_Data records:_
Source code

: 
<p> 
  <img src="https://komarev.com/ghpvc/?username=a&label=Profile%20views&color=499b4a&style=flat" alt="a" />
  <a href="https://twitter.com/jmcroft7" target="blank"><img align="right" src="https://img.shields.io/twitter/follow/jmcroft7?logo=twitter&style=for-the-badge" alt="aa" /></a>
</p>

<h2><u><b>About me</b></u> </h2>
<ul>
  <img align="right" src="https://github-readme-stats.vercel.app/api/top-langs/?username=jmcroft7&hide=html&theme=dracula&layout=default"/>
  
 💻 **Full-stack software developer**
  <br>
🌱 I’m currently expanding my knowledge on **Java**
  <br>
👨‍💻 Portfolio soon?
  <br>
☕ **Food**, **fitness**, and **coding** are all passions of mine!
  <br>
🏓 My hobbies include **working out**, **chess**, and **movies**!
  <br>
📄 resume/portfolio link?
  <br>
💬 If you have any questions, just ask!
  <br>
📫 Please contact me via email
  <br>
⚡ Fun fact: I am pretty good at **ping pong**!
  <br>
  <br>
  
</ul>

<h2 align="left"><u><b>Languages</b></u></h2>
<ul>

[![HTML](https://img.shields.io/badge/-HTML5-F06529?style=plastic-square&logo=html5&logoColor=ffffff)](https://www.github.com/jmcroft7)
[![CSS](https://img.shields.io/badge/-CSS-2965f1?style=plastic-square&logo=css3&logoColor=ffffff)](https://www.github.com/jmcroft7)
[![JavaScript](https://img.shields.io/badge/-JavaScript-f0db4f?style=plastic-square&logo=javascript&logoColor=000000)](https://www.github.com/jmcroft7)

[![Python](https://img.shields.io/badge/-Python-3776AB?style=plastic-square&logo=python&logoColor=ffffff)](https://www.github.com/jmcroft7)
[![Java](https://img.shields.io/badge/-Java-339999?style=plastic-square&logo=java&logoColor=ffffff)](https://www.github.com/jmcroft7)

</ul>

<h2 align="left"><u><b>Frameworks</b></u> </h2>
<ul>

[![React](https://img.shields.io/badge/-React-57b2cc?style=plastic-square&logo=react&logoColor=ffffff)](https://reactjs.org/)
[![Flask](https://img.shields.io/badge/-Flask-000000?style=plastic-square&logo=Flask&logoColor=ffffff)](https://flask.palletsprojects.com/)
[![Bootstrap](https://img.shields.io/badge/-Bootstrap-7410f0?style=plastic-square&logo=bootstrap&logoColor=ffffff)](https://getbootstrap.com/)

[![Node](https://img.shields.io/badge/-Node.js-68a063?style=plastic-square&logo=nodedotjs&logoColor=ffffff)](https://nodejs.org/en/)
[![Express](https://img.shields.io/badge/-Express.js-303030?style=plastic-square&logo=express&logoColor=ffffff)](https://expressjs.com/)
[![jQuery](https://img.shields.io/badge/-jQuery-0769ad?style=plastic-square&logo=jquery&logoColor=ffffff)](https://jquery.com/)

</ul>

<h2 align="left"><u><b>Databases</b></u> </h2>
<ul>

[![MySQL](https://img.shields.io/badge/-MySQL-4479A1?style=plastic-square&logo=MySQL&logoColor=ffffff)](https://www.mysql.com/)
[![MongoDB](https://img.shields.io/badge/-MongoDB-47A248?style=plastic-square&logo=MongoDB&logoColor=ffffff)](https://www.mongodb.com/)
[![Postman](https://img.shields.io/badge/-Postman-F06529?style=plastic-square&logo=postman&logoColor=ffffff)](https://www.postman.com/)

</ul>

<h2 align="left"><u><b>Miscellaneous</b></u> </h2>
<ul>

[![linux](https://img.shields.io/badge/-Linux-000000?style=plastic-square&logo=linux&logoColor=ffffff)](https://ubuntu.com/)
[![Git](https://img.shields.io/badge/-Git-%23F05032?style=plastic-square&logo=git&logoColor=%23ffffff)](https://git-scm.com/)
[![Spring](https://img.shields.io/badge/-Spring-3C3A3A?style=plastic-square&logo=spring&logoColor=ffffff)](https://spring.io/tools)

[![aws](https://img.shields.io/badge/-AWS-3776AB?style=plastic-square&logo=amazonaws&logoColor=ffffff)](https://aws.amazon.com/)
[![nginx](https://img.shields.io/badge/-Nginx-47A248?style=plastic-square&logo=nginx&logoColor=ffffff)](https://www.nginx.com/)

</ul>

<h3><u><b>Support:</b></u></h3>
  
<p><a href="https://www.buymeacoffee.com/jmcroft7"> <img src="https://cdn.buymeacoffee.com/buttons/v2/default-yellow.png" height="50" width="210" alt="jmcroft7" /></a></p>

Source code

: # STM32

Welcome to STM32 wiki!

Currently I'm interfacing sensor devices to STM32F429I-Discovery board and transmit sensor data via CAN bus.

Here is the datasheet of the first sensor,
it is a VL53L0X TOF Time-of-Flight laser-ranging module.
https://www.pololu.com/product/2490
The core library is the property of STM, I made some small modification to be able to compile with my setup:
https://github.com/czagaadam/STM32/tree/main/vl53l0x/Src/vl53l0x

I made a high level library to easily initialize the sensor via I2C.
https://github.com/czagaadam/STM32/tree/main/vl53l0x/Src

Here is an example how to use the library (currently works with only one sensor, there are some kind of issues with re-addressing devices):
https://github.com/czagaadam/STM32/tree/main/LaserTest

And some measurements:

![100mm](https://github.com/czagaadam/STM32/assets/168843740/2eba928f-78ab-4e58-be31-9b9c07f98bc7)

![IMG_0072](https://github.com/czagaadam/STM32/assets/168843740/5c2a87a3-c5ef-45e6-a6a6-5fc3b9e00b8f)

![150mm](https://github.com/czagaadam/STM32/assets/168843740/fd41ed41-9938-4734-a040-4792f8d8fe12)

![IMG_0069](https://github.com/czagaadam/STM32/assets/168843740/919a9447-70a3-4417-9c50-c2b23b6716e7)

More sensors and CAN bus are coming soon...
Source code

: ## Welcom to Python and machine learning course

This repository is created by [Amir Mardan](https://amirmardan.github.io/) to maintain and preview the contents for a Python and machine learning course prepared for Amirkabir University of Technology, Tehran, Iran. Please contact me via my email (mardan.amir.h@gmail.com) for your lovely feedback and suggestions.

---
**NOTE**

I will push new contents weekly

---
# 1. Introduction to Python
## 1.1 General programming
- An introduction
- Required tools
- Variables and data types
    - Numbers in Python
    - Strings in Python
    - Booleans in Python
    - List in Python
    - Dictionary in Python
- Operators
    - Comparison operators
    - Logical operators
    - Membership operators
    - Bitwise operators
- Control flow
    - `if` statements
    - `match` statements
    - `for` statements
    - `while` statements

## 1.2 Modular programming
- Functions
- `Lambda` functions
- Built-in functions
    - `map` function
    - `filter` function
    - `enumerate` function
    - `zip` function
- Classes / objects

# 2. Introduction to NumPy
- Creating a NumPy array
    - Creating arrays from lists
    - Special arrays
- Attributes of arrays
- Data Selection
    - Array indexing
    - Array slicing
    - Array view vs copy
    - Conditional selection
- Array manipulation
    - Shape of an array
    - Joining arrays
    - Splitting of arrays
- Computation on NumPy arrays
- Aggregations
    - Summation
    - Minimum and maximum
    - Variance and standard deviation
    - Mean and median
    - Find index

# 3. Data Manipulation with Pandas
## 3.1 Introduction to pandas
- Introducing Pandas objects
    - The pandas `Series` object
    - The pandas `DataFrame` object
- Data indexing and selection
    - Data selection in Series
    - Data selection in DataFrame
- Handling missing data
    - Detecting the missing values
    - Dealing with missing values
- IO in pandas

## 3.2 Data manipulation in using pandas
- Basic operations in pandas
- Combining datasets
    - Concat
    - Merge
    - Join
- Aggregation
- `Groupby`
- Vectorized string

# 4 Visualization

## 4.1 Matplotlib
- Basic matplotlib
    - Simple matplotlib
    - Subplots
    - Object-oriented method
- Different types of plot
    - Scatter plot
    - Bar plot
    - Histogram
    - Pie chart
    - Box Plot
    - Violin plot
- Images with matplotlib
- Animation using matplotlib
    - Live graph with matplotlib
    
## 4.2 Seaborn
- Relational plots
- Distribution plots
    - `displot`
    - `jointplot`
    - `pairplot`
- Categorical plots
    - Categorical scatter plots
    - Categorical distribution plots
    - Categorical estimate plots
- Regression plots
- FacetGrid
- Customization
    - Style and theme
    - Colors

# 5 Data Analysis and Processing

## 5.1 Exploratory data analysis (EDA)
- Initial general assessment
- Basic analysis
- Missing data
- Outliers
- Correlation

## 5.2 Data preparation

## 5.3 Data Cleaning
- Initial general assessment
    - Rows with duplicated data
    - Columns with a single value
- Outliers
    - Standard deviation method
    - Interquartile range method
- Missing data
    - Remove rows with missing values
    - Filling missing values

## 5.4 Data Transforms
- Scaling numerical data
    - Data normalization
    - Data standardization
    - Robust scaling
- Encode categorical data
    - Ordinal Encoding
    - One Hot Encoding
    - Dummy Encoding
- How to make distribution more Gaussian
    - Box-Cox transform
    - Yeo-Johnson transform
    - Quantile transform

_The problem:_ Using the data above, extract exactly the lines from the one that holds "- Scatter plot" to the one that holds "- Categorical scatter plots", both ends included, and no others.

_The answer:_
    - Scatter plot
    - Bar plot
    - Histogram
    - Pie chart
    - Box Plot
    - Violin plot
- Images with matplotlib
- Animation using matplotlib
    - Live graph with matplotlib
    
## 4.2 Seaborn
- Relational plots
- Distribution plots
    - `displot`
    - `jointplot`
    - `pairplot`
- Categorical plots
    - Categorical scatter plots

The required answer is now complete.